/---

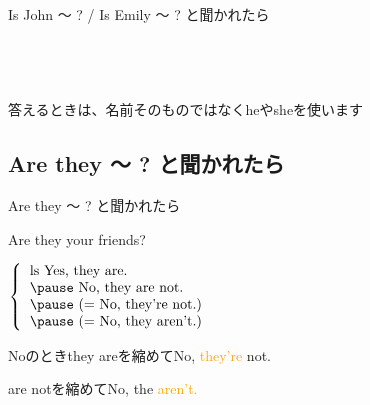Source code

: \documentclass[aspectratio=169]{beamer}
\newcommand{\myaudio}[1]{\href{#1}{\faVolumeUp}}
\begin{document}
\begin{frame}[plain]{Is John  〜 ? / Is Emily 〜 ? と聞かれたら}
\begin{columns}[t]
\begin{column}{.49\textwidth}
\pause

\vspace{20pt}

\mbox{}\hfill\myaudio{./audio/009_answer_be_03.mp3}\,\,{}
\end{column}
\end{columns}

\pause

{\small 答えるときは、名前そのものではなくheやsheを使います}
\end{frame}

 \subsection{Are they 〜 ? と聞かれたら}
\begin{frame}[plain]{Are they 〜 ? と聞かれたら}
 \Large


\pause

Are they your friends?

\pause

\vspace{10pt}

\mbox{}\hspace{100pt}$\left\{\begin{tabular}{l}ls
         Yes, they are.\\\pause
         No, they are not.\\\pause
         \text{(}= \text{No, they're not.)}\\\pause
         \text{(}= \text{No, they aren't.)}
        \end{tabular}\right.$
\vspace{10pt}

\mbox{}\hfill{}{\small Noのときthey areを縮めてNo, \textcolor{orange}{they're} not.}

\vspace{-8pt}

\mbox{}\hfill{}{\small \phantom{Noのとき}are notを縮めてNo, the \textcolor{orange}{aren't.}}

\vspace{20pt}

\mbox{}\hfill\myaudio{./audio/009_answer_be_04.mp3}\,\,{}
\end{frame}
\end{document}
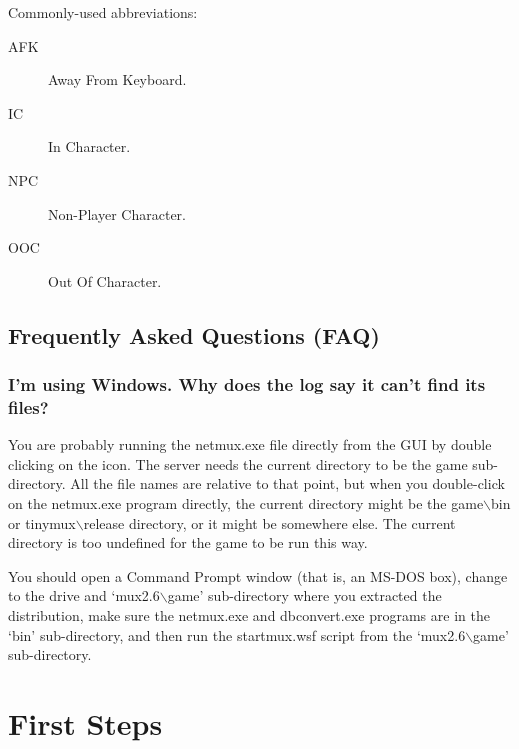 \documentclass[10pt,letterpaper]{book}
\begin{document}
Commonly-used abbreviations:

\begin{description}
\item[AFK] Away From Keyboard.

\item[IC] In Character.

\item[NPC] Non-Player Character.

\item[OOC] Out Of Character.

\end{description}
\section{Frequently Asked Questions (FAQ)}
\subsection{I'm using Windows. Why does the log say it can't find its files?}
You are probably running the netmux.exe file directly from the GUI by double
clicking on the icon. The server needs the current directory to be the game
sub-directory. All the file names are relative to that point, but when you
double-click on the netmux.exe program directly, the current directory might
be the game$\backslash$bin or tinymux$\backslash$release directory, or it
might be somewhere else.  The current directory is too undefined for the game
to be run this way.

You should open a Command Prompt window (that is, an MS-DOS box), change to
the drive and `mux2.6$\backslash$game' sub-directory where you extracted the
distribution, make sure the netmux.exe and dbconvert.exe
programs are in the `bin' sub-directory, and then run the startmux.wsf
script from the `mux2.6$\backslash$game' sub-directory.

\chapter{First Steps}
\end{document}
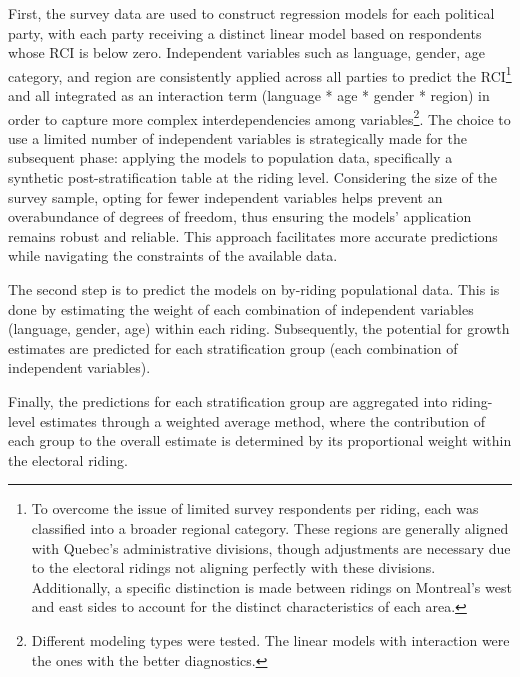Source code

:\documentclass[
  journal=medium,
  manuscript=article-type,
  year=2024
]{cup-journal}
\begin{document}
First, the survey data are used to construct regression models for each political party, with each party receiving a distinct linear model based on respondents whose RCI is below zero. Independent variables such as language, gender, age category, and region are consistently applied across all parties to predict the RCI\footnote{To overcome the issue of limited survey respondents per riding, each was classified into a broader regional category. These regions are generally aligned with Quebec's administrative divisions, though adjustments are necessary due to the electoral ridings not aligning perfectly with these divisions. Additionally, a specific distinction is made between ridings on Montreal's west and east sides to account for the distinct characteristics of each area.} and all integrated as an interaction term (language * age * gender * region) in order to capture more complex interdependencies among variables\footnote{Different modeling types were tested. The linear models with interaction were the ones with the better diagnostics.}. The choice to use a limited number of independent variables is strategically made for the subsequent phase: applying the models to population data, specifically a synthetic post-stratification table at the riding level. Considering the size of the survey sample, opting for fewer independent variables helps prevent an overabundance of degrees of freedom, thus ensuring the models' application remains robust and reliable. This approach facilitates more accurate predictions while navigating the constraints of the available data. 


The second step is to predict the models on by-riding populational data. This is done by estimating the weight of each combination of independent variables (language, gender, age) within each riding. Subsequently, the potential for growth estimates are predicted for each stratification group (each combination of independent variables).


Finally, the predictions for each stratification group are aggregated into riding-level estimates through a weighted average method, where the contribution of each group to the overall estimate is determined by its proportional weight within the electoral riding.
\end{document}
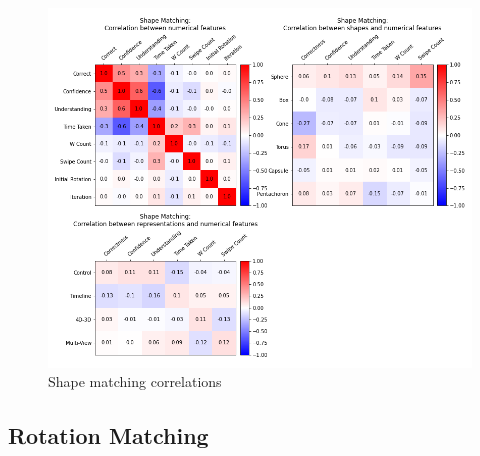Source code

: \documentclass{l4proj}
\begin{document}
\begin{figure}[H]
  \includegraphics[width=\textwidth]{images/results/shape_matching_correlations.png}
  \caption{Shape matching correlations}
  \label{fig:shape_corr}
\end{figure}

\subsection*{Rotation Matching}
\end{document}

\---

Please repeat all of the data exactly as it stands, leaving the pictures out.

_ANSWER BOX_.
Source code

: \documentclass[aspectratio=169]{beamer}
\newcommand{\myaudio}[1]{\href{#1}{\faVolumeUp}}
\begin{document}
\begin{frame}[plain]{Is John  〜 ? / Is Emily 〜 ? と聞かれたら}
\begin{columns}[t]
\begin{column}{.49\textwidth}
\pause

\vspace{20pt}

\mbox{}\hfill\myaudio{./audio/009_answer_be_03.mp3}\,\,{}
\end{column}
\end{columns}

\pause

{\small 答えるときは、名前そのものではなくheやsheを使います}
\end{frame}

 \subsection{Are they 〜 ? と聞かれたら}
\begin{frame}[plain]{Are they 〜 ? と聞かれたら}
 \Large


\pause

Are they your friends?

\pause

\vspace{10pt}

\mbox{}\hspace{100pt}$\left\{\begin{tabular}{l}ls
         Yes, they are.\\\pause
         No, they are not.\\\pause
         \text{(}= \text{No, they're not.)}\\\pause
         \text{(}= \text{No, they aren't.)}
        \end{tabular}\right.$
\vspace{10pt}

\mbox{}\hfill{}{\small Noのときthey areを縮めてNo, \textcolor{orange}{they're} not.}

\vspace{-8pt}

\mbox{}\hfill{}{\small \phantom{Noのとき}are notを縮めてNo, the \textcolor{orange}{aren't.}}

\vspace{20pt}

\mbox{}\hfill\myaudio{./audio/009_answer_be_04.mp3}\,\,{}
\end{frame}
\end{document}
 \documentclass[10pt,letterpaper]{book}
\begin{document}
Commonly-used abbreviations:

\begin{description}
\item[AFK] Away From Keyboard.

\item[IC] In Character.

\item[NPC] Non-Player Character.

\item[OOC] Out Of Character.

\end{description}
\section{Frequently Asked Questions (FAQ)}
\subsection{I'm using Windows. Why does the log say it can't find its files?}
You are probably running the netmux.exe file directly from the GUI by double
clicking on the icon. The server needs the current directory to be the game
sub-directory. All the file names are relative to that point, but when you
double-click on the netmux.exe program directly, the current directory might
be the game$\backslash$bin or tinymux$\backslash$release directory, or it
might be somewhere else.  The current directory is too undefined for the game
to be run this way.

You should open a Command Prompt window (that is, an MS-DOS box), change to
the drive and `mux2.6$\backslash$game' sub-directory where you extracted the
distribution, make sure the netmux.exe and dbconvert.exe
programs are in the `bin' sub-directory, and then run the startmux.wsf
script from the `mux2.6$\backslash$game' sub-directory.

\chapter{First Steps}
\end{document}
Source code

:\documentclass[
  journal=medium,
  manuscript=article-type,
  year=2024
]{cup-journal}
\begin{document}
First, the survey data are used to construct regression models for each political party, with each party receiving a distinct linear model based on respondents whose RCI is below zero. Independent variables such as language, gender, age category, and region are consistently applied across all parties to predict the RCI\footnote{To overcome the issue of limited survey respondents per riding, each was classified into a broader regional category. These regions are generally aligned with Quebec's administrative divisions, though adjustments are necessary due to the electoral ridings not aligning perfectly with these divisions. Additionally, a specific distinction is made between ridings on Montreal's west and east sides to account for the distinct characteristics of each area.} and all integrated as an interaction term (language * age * gender * region) in order to capture more complex interdependencies among variables\footnote{Different modeling types were tested. The linear models with interaction were the ones with the better diagnostics.}. The choice to use a limited number of independent variables is strategically made for the subsequent phase: applying the models to population data, specifically a synthetic post-stratification table at the riding level. Considering the size of the survey sample, opting for fewer independent variables helps prevent an overabundance of degrees of freedom, thus ensuring the models' application remains robust and reliable. This approach facilitates more accurate predictions while navigating the constraints of the available data. 


The second step is to predict the models on by-riding populational data. This is done by estimating the weight of each combination of independent variables (language, gender, age) within each riding. Subsequently, the potential for growth estimates are predicted for each stratification group (each combination of independent variables).


Finally, the predictions for each stratification group are aggregated into riding-level estimates through a weighted average method, where the contribution of each group to the overall estimate is determined by its proportional weight within the electoral riding.
\end{document}
Source code

: \documentclass{l4proj}
\begin{document}
\begin{figure}[H]
  \includegraphics[width=\textwidth]{images/results/shape_matching_correlations.png}
  \caption{Shape matching correlations}
  \label{fig:shape_corr}
\end{figure}

\subsection*{Rotation Matching}
\end{document}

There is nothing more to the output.